- Film poster
- Spanish: Verano en rojo
- Directed by: Belén Macías
- Screenplay by: Belén Macías; Helio Mira;
- Based on: Verano en rojo by Berna González Harbour
- Produced by: Gerardo Herrero
- Starring: Marta Nieto; José Coronado; Luis Callejo; Richard Sahagún; Francesco Carril; Marc Martínez; Zoé Arnao; Ramón Agirre; Javier Godino;
- Cinematography: Gabo Querra
- Edited by: Alejandro Lázaro
- Music by: Paula Olaz
- Production companies: Verano en rojo AIE; Tornasol Media;
- Distributed by: DeAPlaneta
- Release date: 8 September 2023;
- Country: Spain
- Language: Spanish

= Summer in Red =

Summer in Red (Verano en rojo) is a 2023 Spanish thriller film directed by Belén Macías based on the novel by Berna González Harbour which stars Marta Nieto and José Coronado.

== Plot ==
Set in the Summer of 2010 in between Madrid and Navarre, against the backdrop of the attention paid in Spain to the 2010 FIFA World Cup and the occurrence of sexual abuse (paederasty) cases within the Catholic Church, the plot follows the plight of police inspector María Ruiz upon facing a difficult murder case, for which she will be assisted by veteran journalist Luna.

== Production ==
A film adaptation of the novel Verano en rojo by Berna González Harbour, the screenplay was penned by Belén Macías and Helio Mira.

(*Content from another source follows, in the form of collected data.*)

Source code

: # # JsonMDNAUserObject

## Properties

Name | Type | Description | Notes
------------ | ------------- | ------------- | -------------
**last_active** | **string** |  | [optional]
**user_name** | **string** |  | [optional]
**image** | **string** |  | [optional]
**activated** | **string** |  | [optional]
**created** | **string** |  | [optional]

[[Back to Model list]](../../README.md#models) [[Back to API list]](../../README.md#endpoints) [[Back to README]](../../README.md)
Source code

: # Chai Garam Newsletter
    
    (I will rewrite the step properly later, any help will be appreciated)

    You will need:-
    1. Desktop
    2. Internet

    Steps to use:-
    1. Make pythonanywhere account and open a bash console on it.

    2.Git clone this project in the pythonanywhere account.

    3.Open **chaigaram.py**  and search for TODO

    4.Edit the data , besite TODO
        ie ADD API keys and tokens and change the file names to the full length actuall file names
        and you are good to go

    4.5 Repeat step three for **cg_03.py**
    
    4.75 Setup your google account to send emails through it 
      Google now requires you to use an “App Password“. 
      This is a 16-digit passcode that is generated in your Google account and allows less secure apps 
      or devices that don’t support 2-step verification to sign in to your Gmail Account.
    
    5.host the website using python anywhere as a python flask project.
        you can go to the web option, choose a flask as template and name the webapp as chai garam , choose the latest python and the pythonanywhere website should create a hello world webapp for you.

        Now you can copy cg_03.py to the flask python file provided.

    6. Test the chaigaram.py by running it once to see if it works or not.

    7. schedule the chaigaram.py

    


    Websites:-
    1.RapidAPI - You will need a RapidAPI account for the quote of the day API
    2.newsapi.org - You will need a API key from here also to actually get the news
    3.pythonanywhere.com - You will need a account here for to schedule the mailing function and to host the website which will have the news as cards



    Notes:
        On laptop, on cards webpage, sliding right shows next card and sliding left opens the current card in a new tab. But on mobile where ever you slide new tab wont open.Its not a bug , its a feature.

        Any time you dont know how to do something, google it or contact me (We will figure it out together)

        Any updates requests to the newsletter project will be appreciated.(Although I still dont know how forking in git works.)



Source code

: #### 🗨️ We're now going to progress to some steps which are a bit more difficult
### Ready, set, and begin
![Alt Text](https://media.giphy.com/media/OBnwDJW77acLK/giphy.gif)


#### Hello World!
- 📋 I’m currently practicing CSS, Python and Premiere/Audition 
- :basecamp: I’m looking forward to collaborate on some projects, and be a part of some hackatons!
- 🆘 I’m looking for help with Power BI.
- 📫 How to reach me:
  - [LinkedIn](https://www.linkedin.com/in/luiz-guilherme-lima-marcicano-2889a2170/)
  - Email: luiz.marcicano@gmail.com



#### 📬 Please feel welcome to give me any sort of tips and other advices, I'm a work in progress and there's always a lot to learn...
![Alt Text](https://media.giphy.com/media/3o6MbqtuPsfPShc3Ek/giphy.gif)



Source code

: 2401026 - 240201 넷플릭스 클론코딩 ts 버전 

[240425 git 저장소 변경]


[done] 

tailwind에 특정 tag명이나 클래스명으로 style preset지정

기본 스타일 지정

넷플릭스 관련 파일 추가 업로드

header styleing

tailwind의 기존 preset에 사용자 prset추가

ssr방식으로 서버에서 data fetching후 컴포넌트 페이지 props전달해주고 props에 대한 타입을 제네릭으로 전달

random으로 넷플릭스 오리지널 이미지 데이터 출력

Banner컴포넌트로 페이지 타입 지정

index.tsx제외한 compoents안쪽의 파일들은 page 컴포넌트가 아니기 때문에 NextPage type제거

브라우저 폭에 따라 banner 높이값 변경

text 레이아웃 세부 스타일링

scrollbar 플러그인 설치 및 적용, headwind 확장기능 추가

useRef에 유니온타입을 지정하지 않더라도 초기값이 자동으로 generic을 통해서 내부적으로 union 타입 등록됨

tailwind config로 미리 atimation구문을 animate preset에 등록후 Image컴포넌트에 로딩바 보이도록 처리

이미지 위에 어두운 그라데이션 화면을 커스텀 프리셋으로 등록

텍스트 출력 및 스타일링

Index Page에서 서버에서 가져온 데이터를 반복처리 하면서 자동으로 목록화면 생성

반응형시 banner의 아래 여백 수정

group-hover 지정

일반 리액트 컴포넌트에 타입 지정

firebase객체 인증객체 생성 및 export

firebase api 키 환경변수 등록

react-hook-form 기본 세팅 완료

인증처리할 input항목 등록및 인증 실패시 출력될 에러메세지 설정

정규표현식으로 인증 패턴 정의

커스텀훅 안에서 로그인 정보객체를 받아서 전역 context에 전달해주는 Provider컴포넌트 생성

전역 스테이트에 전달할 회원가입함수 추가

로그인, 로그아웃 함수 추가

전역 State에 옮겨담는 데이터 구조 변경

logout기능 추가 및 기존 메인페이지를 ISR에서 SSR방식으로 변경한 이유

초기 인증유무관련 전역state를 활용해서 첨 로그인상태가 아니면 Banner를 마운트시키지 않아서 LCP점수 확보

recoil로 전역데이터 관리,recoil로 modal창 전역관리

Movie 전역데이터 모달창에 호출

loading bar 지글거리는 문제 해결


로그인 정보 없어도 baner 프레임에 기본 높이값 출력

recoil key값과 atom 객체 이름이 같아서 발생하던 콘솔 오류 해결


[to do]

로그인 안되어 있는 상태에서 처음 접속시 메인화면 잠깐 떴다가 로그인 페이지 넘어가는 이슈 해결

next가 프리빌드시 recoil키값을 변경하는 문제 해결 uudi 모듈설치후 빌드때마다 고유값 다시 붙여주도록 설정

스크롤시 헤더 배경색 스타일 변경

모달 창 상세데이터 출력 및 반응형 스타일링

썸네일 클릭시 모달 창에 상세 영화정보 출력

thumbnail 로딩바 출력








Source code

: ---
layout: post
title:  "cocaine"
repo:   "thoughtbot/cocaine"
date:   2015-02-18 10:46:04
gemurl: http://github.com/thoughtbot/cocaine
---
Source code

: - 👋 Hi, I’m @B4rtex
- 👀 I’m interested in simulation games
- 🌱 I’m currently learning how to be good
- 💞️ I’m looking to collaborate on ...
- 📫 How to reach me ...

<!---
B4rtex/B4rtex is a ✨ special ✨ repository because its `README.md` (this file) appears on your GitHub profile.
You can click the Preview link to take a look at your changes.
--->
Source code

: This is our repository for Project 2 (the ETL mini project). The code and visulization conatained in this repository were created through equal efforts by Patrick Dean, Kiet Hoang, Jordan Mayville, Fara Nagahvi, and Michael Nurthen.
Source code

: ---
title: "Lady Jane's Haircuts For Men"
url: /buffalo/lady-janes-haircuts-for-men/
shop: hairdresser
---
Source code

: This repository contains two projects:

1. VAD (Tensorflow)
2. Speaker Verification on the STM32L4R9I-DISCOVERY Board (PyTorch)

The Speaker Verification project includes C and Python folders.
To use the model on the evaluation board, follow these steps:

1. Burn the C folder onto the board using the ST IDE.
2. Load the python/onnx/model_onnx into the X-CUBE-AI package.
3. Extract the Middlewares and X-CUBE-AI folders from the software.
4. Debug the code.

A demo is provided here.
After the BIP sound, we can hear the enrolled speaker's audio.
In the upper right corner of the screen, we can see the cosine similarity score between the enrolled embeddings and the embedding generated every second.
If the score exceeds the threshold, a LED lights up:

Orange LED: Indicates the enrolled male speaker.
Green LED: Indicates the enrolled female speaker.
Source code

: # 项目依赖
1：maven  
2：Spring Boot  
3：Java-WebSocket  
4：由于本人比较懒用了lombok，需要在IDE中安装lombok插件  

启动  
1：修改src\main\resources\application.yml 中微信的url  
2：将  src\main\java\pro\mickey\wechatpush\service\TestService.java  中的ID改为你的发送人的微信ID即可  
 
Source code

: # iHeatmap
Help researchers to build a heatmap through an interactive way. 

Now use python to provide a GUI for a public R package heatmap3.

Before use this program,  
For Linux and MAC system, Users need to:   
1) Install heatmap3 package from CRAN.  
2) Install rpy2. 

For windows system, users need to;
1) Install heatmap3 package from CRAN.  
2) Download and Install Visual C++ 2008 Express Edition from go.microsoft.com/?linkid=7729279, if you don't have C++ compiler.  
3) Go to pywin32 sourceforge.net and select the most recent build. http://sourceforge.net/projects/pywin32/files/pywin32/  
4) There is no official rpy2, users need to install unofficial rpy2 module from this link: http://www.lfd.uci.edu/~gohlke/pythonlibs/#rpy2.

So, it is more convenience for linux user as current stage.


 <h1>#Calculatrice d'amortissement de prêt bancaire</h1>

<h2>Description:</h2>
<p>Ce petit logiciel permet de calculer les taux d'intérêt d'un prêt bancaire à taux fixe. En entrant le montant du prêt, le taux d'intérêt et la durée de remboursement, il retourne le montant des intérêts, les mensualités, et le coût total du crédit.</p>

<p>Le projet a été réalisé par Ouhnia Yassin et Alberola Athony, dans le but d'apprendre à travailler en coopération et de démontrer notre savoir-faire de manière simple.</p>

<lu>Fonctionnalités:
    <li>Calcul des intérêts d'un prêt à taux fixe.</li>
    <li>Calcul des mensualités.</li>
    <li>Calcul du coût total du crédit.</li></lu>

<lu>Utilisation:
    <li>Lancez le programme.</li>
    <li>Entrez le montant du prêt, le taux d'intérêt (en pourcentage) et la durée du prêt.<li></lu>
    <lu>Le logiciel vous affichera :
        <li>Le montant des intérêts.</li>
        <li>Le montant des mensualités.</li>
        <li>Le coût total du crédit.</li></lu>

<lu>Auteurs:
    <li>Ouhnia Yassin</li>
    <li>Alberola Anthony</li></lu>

The film was produced by Verano en rojo AIE and Tornasol Media, with the participation of RTVE, and Movistar Plus+, and backing from ICAA. Shooting locations included Madrid and Pamplona.

== Release ==
Distributed by DeAPlaneta, the film will be released theatrically in Spain on 8 September 2023.

== Reception ==
Raquel Hernández Luján of HobbyConsolas scored the film with 70 points ('good'), highlighting the cast, Macía's camera moves, and the "powerful" social denouncement as positive points while citing how the film adheres to [already] known formulas as a negative point.

Jordi Batlle Caminal of Fotogramas rated the film 3 out of 5 stars, deeming it to be just as effective in its denunciation as Spotlight but less boring.

Javier Ocaña of Cinemanía rated the film 3 out of 5 stars welcoming the first frontal take on the issue in Spain since Bad Education, otherwise highlighting "the reflection on adolescent loneliness, on which these vermin feed", as the best part about the film.

Manuel J. Lombardo of Diario de Sevilla rated the film with a single star, assessing that neither the police thriller nor the journalistic investigation approaches actually work in the film.